In order to improve any financial situation during a crisis, there are really only two options (see below). But, in the case of France, it is of course somewhat more complex. I have lived over 25 years abroad, a personal choice, and witnessed several financial crises from different angles. Working for banks, some of which experienced serious difficulties, I saw different business models being implemented, each of them with its own strengths and weaknesses. This humble write up/analysis is a recap of where we are in France at the moment and what should be done in order to get out of this crisis.
1. You need to increase your revenues – How?
- Raise taxes: More increases seem pretty much impossible and VAT is not really an option at this stage. The 75% tax on revenues above € 1M was an interesting political tactic for the election campaign but was actually found to be illegal by the ‘’Conseil Constitutionnel’’. At this stage, I would tend to agree (in line with various comments) that abandoning this route could actually be an honorable exit for the President. Unfortunately, and from a personal experience, I also would like to add that this has not strengthened France’s reputation around the world, including our major Economic partners.

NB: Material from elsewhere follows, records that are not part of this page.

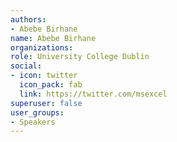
 ```yaml
---
authors:
- Abebe Birhane
name: Abebe Birhane
organizations:
role: University College Dublin
social:
- icon: twitter
  icon_pack: fab
  link: https://twitter.com/msexcel
superuser: false
user_groups:
- Speakers
---
```



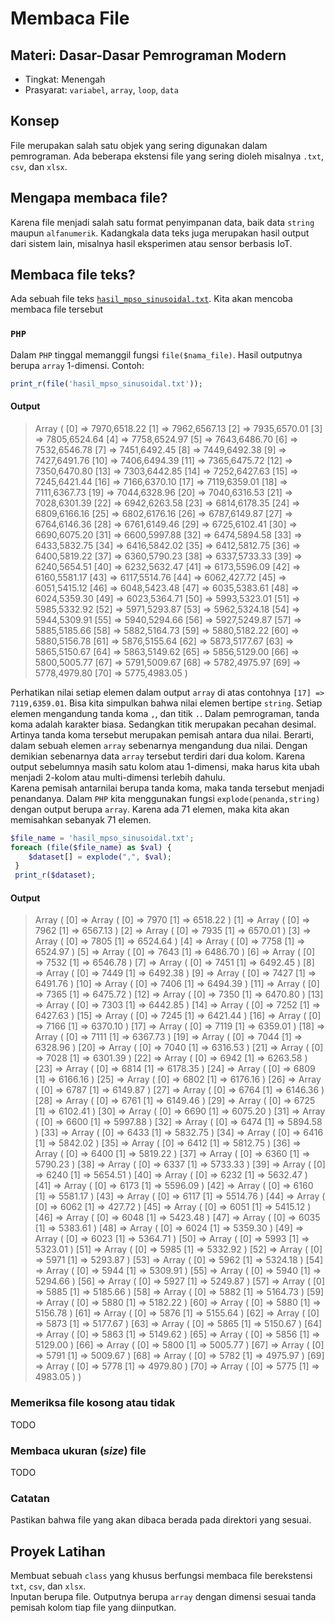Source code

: # Membaca File
## Materi: Dasar-Dasar Pemrograman Modern
* Tingkat: Menengah
* Prasyarat: `variabel`, `array`, `loop`, `data`

## Konsep
File merupakan salah satu objek yang sering digunakan dalam pemrograman. Ada beberapa ekstensi file yang sering dioleh misalnya `.txt`, `csv`, dan `xlsx`.

## Mengapa membaca file?
Karena file menjadi salah satu format penyimpanan data, baik data `string` maupun `alfanumerik`. Kadangkala data teks juga merupakan hasil output dari sistem lain, misalnya hasil eksperimen atau sensor berbasis IoT.

## Membaca file **teks**?
Ada sebuah file teks [`hasil_mpso_sinusoidal.txt`](https://github.com/ardiansyah-sweng/ucwpso/blob/main/hasil_mpso_sinusoidal.txt). Kita akan mencoba membaca file tersebut

### `PHP`
Dalam `PHP` tinggal memanggil fungsi `file($nama_file)`. Hasil outputnya berupa `array` 1-dimensi. Contoh: <br>
```php
print_r(file('hasil_mpso_sinusoidal.txt'));
```
#### Output
> Array ( [0] => 7970,6518.22 [1] => 7962,6567.13 [2] => 7935,6570.01 [3] => 7805,6524.64 [4] => 7758,6524.97 [5] => 7643,6486.70 [6] => 7532,6546.78 [7] => 7451,6492.45 [8] => 7449,6492.38 [9] => 7427,6491.76 [10] => 7406,6494.39 [11] => 7365,6475.72 [12] => 7350,6470.80 [13] => 7303,6442.85 [14] => 7252,6427.63 [15] => 7245,6421.44 [16] => 7166,6370.10 [17] => 7119,6359.01 [18] => 7111,6367.73 [19] => 7044,6328.96 [20] => 7040,6316.53 [21] => 7028,6301.39 [22] => 6942,6263.58 [23] => 6814,6178.35 [24] => 6809,6166.16 [25] => 6802,6176.16 [26] => 6787,6149.87 [27] => 6764,6146.36 [28] => 6761,6149.46 [29] => 6725,6102.41 [30] => 6690,6075.20 [31] => 6600,5997.88 [32] => 6474,5894.58 [33] => 6433,5832.75 [34] => 6416,5842.02 [35] => 6412,5812.75 [36] => 6400,5819.22 [37] => 6360,5790.23 [38] => 6337,5733.33 [39] => 6240,5654.51 [40] => 6232,5632.47 [41] => 6173,5596.09 [42] => 6160,5581.17 [43] => 6117,5514.76 [44] => 6062,427.72 [45] => 6051,5415.12 [46] => 6048,5423.48 [47] => 6035,5383.61 [48] => 6024,5359.30 [49] => 6023,5364.71 [50] => 5993,5323.01 [51] => 5985,5332.92 [52] => 5971,5293.87 [53] => 5962,5324.18 [54] => 5944,5309.91 [55] => 5940,5294.66 [56] => 5927,5249.87 [57] => 5885,5185.66 [58] => 5882,5164.73 [59] => 5880,5182.22 [60] => 5880,5156.78 [61] => 5876,5155.64 [62] => 5873,5177.67 [63] => 5865,5150.67 [64] => 5863,5149.62 [65] => 5856,5129.00 [66] => 5800,5005.77 [67] => 5791,5009.67 [68] => 5782,4975.97 [69] => 5778,4979.80 [70] => 5775,4983.05 )

Perhatikan nilai setiap elemen dalam output `array` di atas contohnya `[17] => 7119,6359.01`. Bisa kita simpulkan bahwa nilai elemen bertipe `string`. Setiap elemen mengandung tanda koma `,`, dan titik `.`. Dalam pemrograman, tanda koma adalah karakter biasa. Sedangkan titik merupakan pecahan desimal. Artinya tanda koma tersebut merupakan pemisah antara dua nilai. Berarti, dalam sebuah elemen `array` sebenarnya mengandung dua nilai. Dengan demikian sebenarnya data `array` tersebut terdiri dari dua kolom. Karena output sebelumnya masih satu kolom atau 1-dimensi, maka harus kita ubah menjadi 2-kolom atau multi-dimensi terlebih dahulu.<br>
Karena pemisah antarnilai berupa tanda koma, maka tanda tersebut menjadi penandanya. Dalam `PHP` kita menggunakan fungsi `explode(penanda,string)` dengan output berupa `array`. Karena ada 71 elemen, maka kita akan memisahkan sebanyak 71 elemen.<br>
```php
$file_name = 'hasil_mpso_sinusoidal.txt';
foreach (file($file_name) as $val) {
    $dataset[] = explode(",", $val);
 }
 print_r($dataset);
```
#### Output
> Array ( [0] => Array ( [0] => 7970 [1] => 6518.22 ) [1] => Array ( [0] => 7962 [1] => 6567.13 ) [2] => Array ( [0] => 7935 [1] => 6570.01 ) [3] => Array ( [0] => 7805 [1] => 6524.64 ) [4] => Array ( [0] => 7758 [1] => 6524.97 ) [5] => Array ( [0] => 7643 [1] => 6486.70 ) [6] => Array ( [0] => 7532 [1] => 6546.78 ) [7] => Array ( [0] => 7451 [1] => 6492.45 ) [8] => Array ( [0] => 7449 [1] => 6492.38 ) [9] => Array ( [0] => 7427 [1] => 6491.76 ) [10] => Array ( [0] => 7406 [1] => 6494.39 ) [11] => Array ( [0] => 7365 [1] => 6475.72 ) [12] => Array ( [0] => 7350 [1] => 6470.80 ) [13] => Array ( [0] => 7303 [1] => 6442.85 ) [14] => Array ( [0] => 7252 [1] => 6427.63 ) [15] => Array ( [0] => 7245 [1] => 6421.44 ) [16] => Array ( [0] => 7166 [1] => 6370.10 ) [17] => Array ( [0] => 7119 [1] => 6359.01 ) [18] => Array ( [0] => 7111 [1] => 6367.73 ) [19] => Array ( [0] => 7044 [1] => 6328.96 ) [20] => Array ( [0] => 7040 [1] => 6316.53 ) [21] => Array ( [0] => 7028 [1] => 6301.39 ) [22] => Array ( [0] => 6942 [1] => 6263.58 ) [23] => Array ( [0] => 6814 [1] => 6178.35 ) [24] => Array ( [0] => 6809 [1] => 6166.16 ) [25] => Array ( [0] => 6802 [1] => 6176.16 ) [26] => Array ( [0] => 6787 [1] => 6149.87 ) [27] => Array ( [0] => 6764 [1] => 6146.36 ) [28] => Array ( [0] => 6761 [1] => 6149.46 ) [29] => Array ( [0] => 6725 [1] => 6102.41 ) [30] => Array ( [0] => 6690 [1] => 6075.20 ) [31] => Array ( [0] => 6600 [1] => 5997.88 ) [32] => Array ( [0] => 6474 [1] => 5894.58 ) [33] => Array ( [0] => 6433 [1] => 5832.75 ) [34] => Array ( [0] => 6416 [1] => 5842.02 ) [35] => Array ( [0] => 6412 [1] => 5812.75 ) [36] => Array ( [0] => 6400 [1] => 5819.22 ) [37] => Array ( [0] => 6360 [1] => 5790.23 ) [38] => Array ( [0] => 6337 [1] => 5733.33 ) [39] => Array ( [0] => 6240 [1] => 5654.51 ) [40] => Array ( [0] => 6232 [1] => 5632.47 ) [41] => Array ( [0] => 6173 [1] => 5596.09 ) [42] => Array ( [0] => 6160 [1] => 5581.17 ) [43] => Array ( [0] => 6117 [1] => 5514.76 ) [44] => Array ( [0] => 6062 [1] => 427.72 ) [45] => Array ( [0] => 6051 [1] => 5415.12 ) [46] => Array ( [0] => 6048 [1] => 5423.48 ) [47] => Array ( [0] => 6035 [1] => 5383.61 ) [48] => Array ( [0] => 6024 [1] => 5359.30 ) [49] => Array ( [0] => 6023 [1] => 5364.71 ) [50] => Array ( [0] => 5993 [1] => 5323.01 ) [51] => Array ( [0] => 5985 [1] => 5332.92 ) [52] => Array ( [0] => 5971 [1] => 5293.87 ) [53] => Array ( [0] => 5962 [1] => 5324.18 ) [54] => Array ( [0] => 5944 [1] => 5309.91 ) [55] => Array ( [0] => 5940 [1] => 5294.66 ) [56] => Array ( [0] => 5927 [1] => 5249.87 ) [57] => Array ( [0] => 5885 [1] => 5185.66 ) [58] => Array ( [0] => 5882 [1] => 5164.73 ) [59] => Array ( [0] => 5880 [1] => 5182.22 ) [60] => Array ( [0] => 5880 [1] => 5156.78 ) [61] => Array ( [0] => 5876 [1] => 5155.64 ) [62] => Array ( [0] => 5873 [1] => 5177.67 ) [63] => Array ( [0] => 5865 [1] => 5150.67 ) [64] => Array ( [0] => 5863 [1] => 5149.62 ) [65] => Array ( [0] => 5856 [1] => 5129.00 ) [66] => Array ( [0] => 5800 [1] => 5005.77 ) [67] => Array ( [0] => 5791 [1] => 5009.67 ) [68] => Array ( [0] => 5782 [1] => 4975.97 ) [69] => Array ( [0] => 5778 [1] => 4979.80 ) [70] => Array ( [0] => 5775 [1] => 4983.05 ) )

### Memeriksa file kosong atau tidak
TODO
### Membaca ukuran (_size_) file
TODO
### Catatan
Pastikan bahwa file yang akan dibaca berada pada direktori yang sesuai.

## Proyek Latihan
Membuat sebuah `class` yang khusus berfungsi membaca file berekstensi `txt`, `csv`, dan `xlsx`. <br>
Inputan berupa file. Outputnya berupa `array` dengan dimensi sesuai tanda pemisah kolom tiap file yang diinputkan.<br>
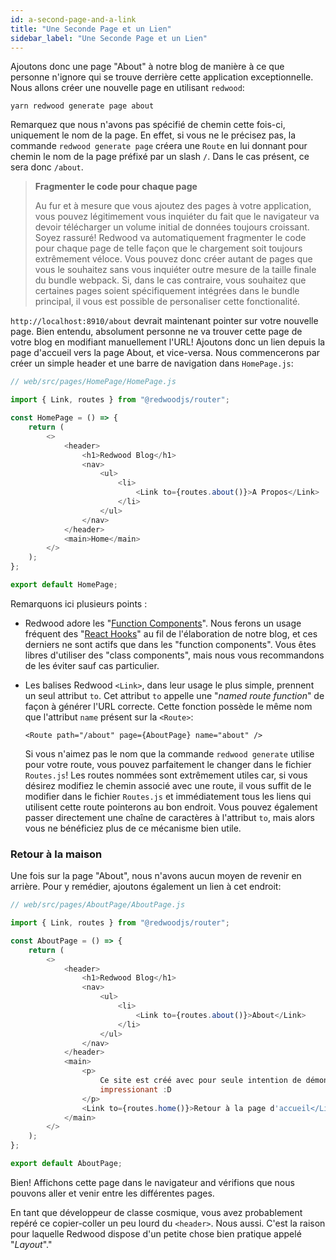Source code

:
 ```yaml
---
id: a-second-page-and-a-link
title: "Une Seconde Page et un Lien"
sidebar_label: "Une Seconde Page et un Lien"
---
```


Ajoutons donc une page "About" à notre blog de manière à ce que personne n'ignore qui se trouve derrière cette application exceptionnelle. Nous allons créer une nouvelle page en utilisant `redwood`:

    yarn redwood generate page about

Remarquez que nous n'avons pas spécifié de chemin cette fois-ci, uniquement le nom de la page. En effet, si vous ne le précisez pas, la commande `redwood generate page` créera une `Route` en lui donnant pour chemin le nom de la page préfixé par un slash `/`. Dans le cas présent, ce sera donc `/about`.

> **Fragmenter le code pour chaque page**
> 
> Au fur et à mesure que vous ajoutez des pages à votre application, vous pouvez légitimement vous inquiéter du fait que le navigateur va devoir télécharger un volume initial de données toujours croissant. Soyez rassuré! Redwood va automatiquement fragmenter le code pour chaque page de telle façon que le chargement soit toujours extrêmement véloce. Vous pouvez donc créer autant de pages que vous le souhaitez sans vous inquiéter outre mesure de la taille finale du bundle webpack. Si, dans le cas contraire, vous souhaitez que certaines pages soient spécifiquement intégrées dans le bundle principal, il vous est possible de personaliser cette fonctionalité.

`http://localhost:8910/about` devrait maintenant pointer sur votre nouvelle page. Bien entendu, absolument personne ne va trouver cette page de votre blog en modifiant manuellement l'URL! Ajoutons donc un lien depuis la page d'accueil vers la page About, et vice-versa. Nous commencerons par créer un simple header et une barre de navigation dans `HomePage.js`:

```javascript {3,7-19}
// web/src/pages/HomePage/HomePage.js

import { Link, routes } from "@redwoodjs/router";

const HomePage = () => {
    return (
        <>
            <header>
                <h1>Redwood Blog</h1>
                <nav>
                    <ul>
                        <li>
                            <Link to={routes.about()}>A Propos</Link>
                        </li>
                    </ul>
                </nav>
            </header>
            <main>Home</main>
        </>
    );
};

export default HomePage;
```

Remarquons ici plusieurs points :

- Redwood adore les "[Function Components](https://www.robinwieruch.de/react-function-component)". Nous ferons un usage fréquent des "[React Hooks](https://reactjs.org/docs/hooks-intro.html)" au fil de l'élaboration de notre blog, et ces derniers ne sont actifs que dans les "function components". Vous êtes libres d'utiliser des "class components", mais nous vous recommandons de les éviter sauf cas particulier.
- Les balises Redwood `<Link>`, dans leur usage le plus simple, prennent un seul attribut `to`. Cet attribut `to` appelle une "_named route function_" de façon à générer l'URL correcte. Cette fonction possède le même nom que l'attribut `name` présent sur la `<Route>`:

  `<Route path="/about" page={AboutPage} name="about" />`

  Si vous n'aimez pas le nom que la commande `redwood generate` utilise pour votre route, vous pouvez parfaitement le changer dans le fichier `Routes.js`! Les routes nommées sont extrêmement utiles car, si vous désirez modifiez le chemin associé avec une route, il vous suffit de le modifier dans le fichier `Routes.js` et immédiatement tous les liens qui utilisent cette route pointerons au bon endroit. Vous pouvez également passer directement une chaîne de caractères à l'attribut `to`, mais alors vous ne bénéficiez plus de ce mécanisme bien utile.

### Retour à la maison

Une fois sur la page "About", nous n'avons aucun moyen de revenir en arrière. Pour y remédier, ajoutons également un lien à cet endroit:

```javascript {3,7-25}
// web/src/pages/AboutPage/AboutPage.js

import { Link, routes } from "@redwoodjs/router";

const AboutPage = () => {
    return (
        <>
            <header>
                <h1>Redwood Blog</h1>
                <nav>
                    <ul>
                        <li>
                            <Link to={routes.about()}>About</Link>
                        </li>
                    </ul>
                </nav>
            </header>
            <main>
                <p>
                    Ce site est créé avec pour seule intention de démontrer la puissance créative de Redwood! Oui, c'est très
                    impressionant :D
                </p>
                <Link to={routes.home()}>Retour à la page d'accueil</Link>
            </main>
        </>
    );
};

export default AboutPage;
```

Bien! Affichons cette page dans le navigateur and vérifions que nous pouvons aller et venir entre les différentes pages.

En tant que développeur de classe cosmique, vous avez probablement repéré ce copier-coller un peu lourd du `<header>`. Nous aussi. C'est la raison pour laquelle Redwood dispose d'un petite chose bien pratique appelé "_Layout_"."
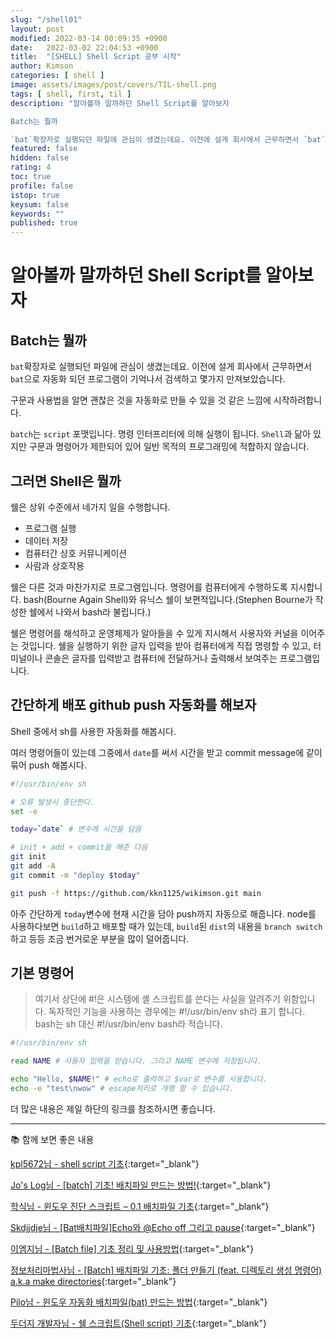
 ```yaml
---
slug: "/shell01"
layout: post
modified: 2022-03-14 00:09:35 +0900
date:   2022-03-02 22:04:53 +0900
title:  "[SHELL] Shell Script 공부 시작"
author: Kimson
categories: [ shell ]
image: assets/images/post/covers/TIL-shell.png
tags: [ shell, first, til ]
description: "알아볼까 말까하던 Shell Script를 알아보자

Batch는 뭘까

`bat`확장자로 실행되던 파일에 관심이 생겼는데요. 이전에 설게 회사에서 근무하면서 `bat`으로 자동화 되던 프로그램이 기억나서 검색하고 몇가지 만져보았습니다."
featured: false
hidden: false
rating: 4
toc: true
profile: false
istop: true
keysum: false
keywords: ""
published: true
---
```


# 알아볼까 말까하던 Shell Script를 알아보자

## Batch는 뭘까

`bat`확장자로 실행되던 파일에 관심이 생겼는데요. 이전에 설게 회사에서 근무하면서 `bat`으로 자동화 되던 프로그램이 기억나서 검색하고 몇가지 만져보았습니다.

구문과 사용법을 알면 괜찮은 것을 자동화로 만들 수 있을 것 같은 느낌에 시작하려합니다.

`batch`는 `script` 포맷입니다. 명령 인터프리터에 의해 실행이 됩니다. `Shell`과 닮아 있지만 구문과 명령어가 제한되어 있어 일반 목적의 프로그래밍에 적합하지 않습니다.

## 그러면 Shell은 뭘까

쉘은 상위 수준에서 네가지 일을 수행합니다.

- 프로그램 실행
- 데이터 저장
- 컴퓨터간 상호 커뮤니케이션
- 사람과 상호작용

쉘은 다른 것과 마찬가지로 프로그램입니다. 명령어를 컴퓨터에게 수행하도록 지시합니다. bash(Bourne Again Shell)와 유닉스 쉘이 보편적입니다.(Stephen Bourne가 작성한 쉘에서 나와서 bash라 불립니다.)

쉘은 명령어를 해석하고 운영체제가 알아들을 수 있게 지시해서 사용자와 커널을 이어주는 것입니다. 쉘을 실행하기 위한 글자 입력을 받아 컴퓨터에게 직접 명령할 수 있고, 터미널이나 콘솔은 글자를 입력받고 컴퓨터에 전달하거나 출력해서 보여주는 프로그램입니다.

## 간단하게 배포 github push 자동화를 해보자

Shell 중에서 sh를 사용한 자동화를 해봅시다.

여러 명령어들이 있는데 그중에서 `date`를 써서 시간을 받고 commit message에 같이 묶어 push 해봅시다.

```sh
#!/usr/bin/env sh

# 오류 발생시 중단한다.
set -e

today=`date` # 변수에 시간을 담음

# init + add + commit을 해준 다음
git init
git add -A
git commit -m "deploy $today"

git push -f https://github.com/kkn1125/wikimson.git main
```

아주 간단하게 `today`변수에 현재 시간을 담아 push까지 자동으로 해줍니다. node를 사용하다보면 `build`하고 배포할 때가 있는데, `build`된 `dist`의 내용을 `branch switch`하고 등등 조금 번거로운 부분을 많이 덜어줍니다.

## 기본 명령어

> 여기서 상단에 #!은 시스템에 셸 스크립트를 쓴다는 사실을 알려주기 위함입니다. 독자적인 기능을 사용하는 경우에는 #!/usr/bin/env sh라 표기 합니다. bash는 sh 대신 #!/usr/bin/env bash라 적습니다.

```sh
#!/usr/bin/env sh

read NAME # 사용자 입력을 받습니다. 그리고 NAME 변수에 저장됩니다.

echo "Hello, $NAME!" # echo로 출력하고 $var로 변수를 사용합니다.
echo -e "test\nwow" # escape처리로 개행 할 수 있습니다.
```

더 많은 내용은 제일 하단의 링크를 참조하시면 좋습니다.

-----

📚 함께 보면 좋은 내용

[kpl5672님 - shell script 기초](https://velog.io/@kpl5672/shell-script-%EA%B8%B0%EC%B4%88){:target="_blank"}

[Jo's Log님 - [batch] 기초! 배치파일 만드는 방법!](https://jolog.tistory.com/30){:target="_blank"}

[학식님 - 윈도우 진단 스크립트 – 0.1 배치파일 기초](https://hagsig.tistory.com/2){:target="_blank"}

[Skdjjdje님 - [Bat배치파일]Echo와 @Echo off 그리고 pause](https://skdjjdje.tistory.com/2){:target="_blank"}

[이엠지님 - [Batch file] 기초 정리 및 사용방법](https://emgblog.tistory.com/7){:target="_blank"}

[정보처리마법사님 - [Batch] 배치파일 기초: 폴더 만들기 (feat. 디렉토리 생성 명령어) a.k.a make directories](https://ssscool.tistory.com/412){:target="_blank"}

[Pilo님 - 윈도우 자동화 배치파일(bat) 만드는 방법](https://coconuts.tistory.com/358){:target="_blank"}

[두더지 개발자님 - 쉘 스크립트(Shell script) 기초](https://engineer-mole.tistory.com/200){:target="_blank"}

- Positive growth: That does not seem to fit the picture as the battle is either between .8% i.e. the government point of view or around .4% or less according to the IMF. Of course both could be wrong but it is unlikely to get close to 1%…and so will not be sufficient to pull the economy out of the hole.
- Improve competitiveness: Two recent decisions are going in the right direction but do not seem to be drastic enough to give the shock required to the system and for France to hope catching with its peers.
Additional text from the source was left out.